## HOW TO COMPLETE THIS TASK:
Tally the lines below that contain the word "renewcommand", then give the tally and nothing more.

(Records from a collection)

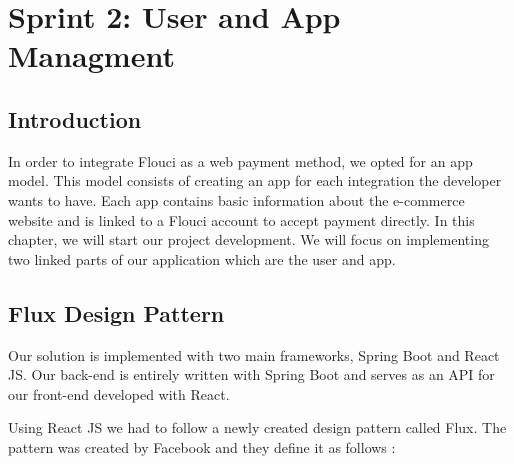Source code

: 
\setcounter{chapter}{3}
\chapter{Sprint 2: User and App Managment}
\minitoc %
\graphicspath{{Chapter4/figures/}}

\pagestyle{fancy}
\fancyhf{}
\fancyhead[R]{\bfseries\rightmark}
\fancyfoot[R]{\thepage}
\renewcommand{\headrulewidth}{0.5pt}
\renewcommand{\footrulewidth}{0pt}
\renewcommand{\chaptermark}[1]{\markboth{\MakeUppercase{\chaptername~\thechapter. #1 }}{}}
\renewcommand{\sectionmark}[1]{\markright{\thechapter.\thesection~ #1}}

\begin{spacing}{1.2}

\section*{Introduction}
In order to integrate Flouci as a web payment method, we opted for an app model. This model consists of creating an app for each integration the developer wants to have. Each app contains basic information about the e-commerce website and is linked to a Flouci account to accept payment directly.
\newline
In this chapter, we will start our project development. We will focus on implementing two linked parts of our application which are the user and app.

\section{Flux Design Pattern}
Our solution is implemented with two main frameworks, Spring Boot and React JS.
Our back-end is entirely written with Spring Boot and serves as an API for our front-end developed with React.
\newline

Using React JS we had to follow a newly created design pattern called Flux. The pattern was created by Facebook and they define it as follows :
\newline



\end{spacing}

## ANSWER SPACE:
4